Requirement —
Whenever a line in the material below includes "topological", copy that line.

Extracted data —

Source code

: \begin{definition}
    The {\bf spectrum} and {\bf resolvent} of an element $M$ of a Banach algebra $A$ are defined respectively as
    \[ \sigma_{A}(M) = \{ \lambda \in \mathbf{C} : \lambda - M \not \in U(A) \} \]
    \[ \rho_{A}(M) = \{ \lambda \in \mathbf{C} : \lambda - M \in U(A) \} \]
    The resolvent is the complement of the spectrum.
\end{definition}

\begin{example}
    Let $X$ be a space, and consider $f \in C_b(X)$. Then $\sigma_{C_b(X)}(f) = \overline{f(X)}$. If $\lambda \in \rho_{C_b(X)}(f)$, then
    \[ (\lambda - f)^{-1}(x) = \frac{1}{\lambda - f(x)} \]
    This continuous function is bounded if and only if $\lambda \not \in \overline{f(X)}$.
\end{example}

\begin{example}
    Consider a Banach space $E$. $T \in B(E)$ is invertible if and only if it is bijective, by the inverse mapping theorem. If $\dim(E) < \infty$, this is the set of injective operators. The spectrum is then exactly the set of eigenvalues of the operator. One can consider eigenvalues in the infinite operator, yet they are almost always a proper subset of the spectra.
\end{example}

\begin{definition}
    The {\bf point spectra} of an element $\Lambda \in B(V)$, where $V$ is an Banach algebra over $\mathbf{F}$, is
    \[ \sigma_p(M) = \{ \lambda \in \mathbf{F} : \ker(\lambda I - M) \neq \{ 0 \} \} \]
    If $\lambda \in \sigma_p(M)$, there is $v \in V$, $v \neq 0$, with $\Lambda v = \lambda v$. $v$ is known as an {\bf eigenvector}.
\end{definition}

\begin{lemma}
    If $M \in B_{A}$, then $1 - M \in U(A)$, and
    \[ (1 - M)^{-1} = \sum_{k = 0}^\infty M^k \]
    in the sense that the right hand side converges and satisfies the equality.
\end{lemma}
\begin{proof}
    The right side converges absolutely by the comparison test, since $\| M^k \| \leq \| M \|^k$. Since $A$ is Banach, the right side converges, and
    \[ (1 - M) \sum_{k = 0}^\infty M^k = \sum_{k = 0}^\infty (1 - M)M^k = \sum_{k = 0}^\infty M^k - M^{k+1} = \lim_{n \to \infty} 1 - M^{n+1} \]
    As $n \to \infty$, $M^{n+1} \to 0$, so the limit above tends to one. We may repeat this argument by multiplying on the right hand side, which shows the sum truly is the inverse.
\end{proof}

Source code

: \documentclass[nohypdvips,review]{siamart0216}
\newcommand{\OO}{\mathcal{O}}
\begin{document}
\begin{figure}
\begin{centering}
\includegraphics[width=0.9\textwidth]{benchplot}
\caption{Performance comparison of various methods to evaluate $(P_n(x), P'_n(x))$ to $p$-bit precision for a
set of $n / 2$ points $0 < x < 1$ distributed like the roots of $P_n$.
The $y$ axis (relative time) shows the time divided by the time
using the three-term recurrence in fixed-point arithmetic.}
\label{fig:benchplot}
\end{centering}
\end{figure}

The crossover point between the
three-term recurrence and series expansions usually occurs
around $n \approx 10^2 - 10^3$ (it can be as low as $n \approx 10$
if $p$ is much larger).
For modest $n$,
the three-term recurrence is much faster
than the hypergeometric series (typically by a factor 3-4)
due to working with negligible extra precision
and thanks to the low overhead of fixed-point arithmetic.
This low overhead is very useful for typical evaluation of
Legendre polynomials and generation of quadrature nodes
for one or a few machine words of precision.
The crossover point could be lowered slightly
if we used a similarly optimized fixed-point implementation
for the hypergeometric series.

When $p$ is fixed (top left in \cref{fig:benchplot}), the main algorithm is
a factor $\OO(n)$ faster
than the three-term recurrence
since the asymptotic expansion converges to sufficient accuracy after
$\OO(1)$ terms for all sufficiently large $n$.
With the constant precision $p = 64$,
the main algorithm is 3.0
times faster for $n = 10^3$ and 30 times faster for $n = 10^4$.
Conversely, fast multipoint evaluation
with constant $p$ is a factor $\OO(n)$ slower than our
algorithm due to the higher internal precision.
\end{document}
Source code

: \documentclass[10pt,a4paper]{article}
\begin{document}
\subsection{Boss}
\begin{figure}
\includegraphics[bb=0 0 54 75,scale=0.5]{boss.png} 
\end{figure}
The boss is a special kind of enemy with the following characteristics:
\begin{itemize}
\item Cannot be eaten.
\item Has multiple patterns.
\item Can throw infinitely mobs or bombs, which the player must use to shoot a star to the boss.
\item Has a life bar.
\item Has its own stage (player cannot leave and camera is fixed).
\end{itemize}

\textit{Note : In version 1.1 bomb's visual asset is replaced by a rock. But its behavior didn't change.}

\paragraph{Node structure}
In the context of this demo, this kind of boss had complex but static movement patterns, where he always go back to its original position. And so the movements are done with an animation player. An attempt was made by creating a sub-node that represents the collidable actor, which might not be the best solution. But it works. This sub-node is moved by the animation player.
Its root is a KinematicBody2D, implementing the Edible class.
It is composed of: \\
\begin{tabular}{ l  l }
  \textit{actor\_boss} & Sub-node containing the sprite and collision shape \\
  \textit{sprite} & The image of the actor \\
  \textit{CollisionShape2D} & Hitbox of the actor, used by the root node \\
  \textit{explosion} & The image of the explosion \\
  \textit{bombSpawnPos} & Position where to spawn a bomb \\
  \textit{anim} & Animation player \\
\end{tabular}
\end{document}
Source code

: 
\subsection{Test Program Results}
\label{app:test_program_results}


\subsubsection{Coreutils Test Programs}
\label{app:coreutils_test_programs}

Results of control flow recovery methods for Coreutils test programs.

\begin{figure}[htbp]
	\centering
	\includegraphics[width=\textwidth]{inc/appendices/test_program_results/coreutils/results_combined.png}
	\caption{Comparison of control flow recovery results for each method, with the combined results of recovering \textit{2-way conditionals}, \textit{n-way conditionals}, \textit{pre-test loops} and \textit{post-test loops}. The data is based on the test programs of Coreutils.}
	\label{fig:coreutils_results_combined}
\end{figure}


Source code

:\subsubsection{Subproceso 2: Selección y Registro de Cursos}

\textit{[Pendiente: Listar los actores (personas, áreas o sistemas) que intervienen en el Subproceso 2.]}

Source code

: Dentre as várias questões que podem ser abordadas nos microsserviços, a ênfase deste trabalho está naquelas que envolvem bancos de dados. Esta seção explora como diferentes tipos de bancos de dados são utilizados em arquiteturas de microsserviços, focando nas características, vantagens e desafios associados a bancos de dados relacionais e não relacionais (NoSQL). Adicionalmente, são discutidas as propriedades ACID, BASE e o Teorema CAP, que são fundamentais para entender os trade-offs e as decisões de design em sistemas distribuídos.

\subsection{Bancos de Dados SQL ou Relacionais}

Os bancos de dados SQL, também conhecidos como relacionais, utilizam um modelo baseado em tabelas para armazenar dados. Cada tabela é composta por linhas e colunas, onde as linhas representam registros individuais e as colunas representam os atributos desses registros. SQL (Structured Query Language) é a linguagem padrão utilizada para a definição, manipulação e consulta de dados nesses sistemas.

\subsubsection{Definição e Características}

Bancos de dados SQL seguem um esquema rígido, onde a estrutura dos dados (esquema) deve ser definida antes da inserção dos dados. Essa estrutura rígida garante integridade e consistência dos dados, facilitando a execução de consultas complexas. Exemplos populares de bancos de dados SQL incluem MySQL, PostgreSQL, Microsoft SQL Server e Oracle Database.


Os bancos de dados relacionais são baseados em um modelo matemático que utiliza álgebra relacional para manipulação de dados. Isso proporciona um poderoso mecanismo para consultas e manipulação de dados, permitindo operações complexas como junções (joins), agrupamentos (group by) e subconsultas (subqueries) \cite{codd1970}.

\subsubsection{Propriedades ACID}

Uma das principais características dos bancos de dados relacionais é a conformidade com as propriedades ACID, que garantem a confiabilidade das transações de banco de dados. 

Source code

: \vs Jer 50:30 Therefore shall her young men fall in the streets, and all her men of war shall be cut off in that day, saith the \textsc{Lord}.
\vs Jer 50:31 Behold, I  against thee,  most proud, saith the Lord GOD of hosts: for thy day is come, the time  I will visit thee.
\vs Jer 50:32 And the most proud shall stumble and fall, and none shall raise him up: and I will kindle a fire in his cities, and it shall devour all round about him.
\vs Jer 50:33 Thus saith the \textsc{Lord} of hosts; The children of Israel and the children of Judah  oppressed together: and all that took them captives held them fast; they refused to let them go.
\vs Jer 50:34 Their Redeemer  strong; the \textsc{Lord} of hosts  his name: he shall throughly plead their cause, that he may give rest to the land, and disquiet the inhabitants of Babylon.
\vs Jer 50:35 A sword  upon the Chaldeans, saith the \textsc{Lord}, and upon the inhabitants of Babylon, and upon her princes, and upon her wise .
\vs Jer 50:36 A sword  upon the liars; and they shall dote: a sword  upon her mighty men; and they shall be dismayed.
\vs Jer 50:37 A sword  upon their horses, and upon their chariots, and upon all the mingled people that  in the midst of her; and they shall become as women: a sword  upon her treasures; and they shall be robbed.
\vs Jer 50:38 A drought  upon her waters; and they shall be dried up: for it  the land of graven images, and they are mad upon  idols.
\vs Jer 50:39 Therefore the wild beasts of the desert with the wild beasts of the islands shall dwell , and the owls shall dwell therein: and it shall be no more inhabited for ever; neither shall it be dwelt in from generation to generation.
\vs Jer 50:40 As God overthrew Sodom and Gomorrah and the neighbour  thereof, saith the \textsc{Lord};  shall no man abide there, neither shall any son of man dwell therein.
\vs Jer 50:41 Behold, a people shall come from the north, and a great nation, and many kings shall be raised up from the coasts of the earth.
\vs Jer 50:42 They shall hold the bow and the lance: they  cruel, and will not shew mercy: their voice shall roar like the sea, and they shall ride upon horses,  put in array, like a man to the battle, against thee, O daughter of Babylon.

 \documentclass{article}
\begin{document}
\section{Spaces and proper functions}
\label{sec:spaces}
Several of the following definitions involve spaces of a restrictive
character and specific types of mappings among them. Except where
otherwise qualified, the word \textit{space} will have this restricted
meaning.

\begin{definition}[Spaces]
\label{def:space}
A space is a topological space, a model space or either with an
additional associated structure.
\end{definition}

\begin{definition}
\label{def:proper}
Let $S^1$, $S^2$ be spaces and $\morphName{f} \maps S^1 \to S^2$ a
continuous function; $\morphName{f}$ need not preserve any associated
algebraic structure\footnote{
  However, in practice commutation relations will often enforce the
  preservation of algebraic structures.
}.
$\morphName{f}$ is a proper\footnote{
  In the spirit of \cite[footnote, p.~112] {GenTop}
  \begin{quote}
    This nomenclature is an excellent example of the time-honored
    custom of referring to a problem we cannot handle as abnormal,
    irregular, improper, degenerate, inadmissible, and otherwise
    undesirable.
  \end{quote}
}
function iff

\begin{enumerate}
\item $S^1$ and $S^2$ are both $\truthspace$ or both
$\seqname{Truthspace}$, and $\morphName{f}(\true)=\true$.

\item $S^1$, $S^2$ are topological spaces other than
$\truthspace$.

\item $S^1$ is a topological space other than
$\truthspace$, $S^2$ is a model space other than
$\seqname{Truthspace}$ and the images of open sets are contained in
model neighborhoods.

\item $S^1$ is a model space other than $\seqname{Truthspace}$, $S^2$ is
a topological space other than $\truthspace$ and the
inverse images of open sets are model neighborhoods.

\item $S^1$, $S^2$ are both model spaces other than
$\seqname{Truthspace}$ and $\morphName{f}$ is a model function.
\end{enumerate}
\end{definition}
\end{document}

Task response —
A space is a topological space, a model space or either with an
\item $S^1$, $S^2$ are topological spaces other than
\item $S^1$ is a topological space other than
a topological space other than $\truthspace$ and the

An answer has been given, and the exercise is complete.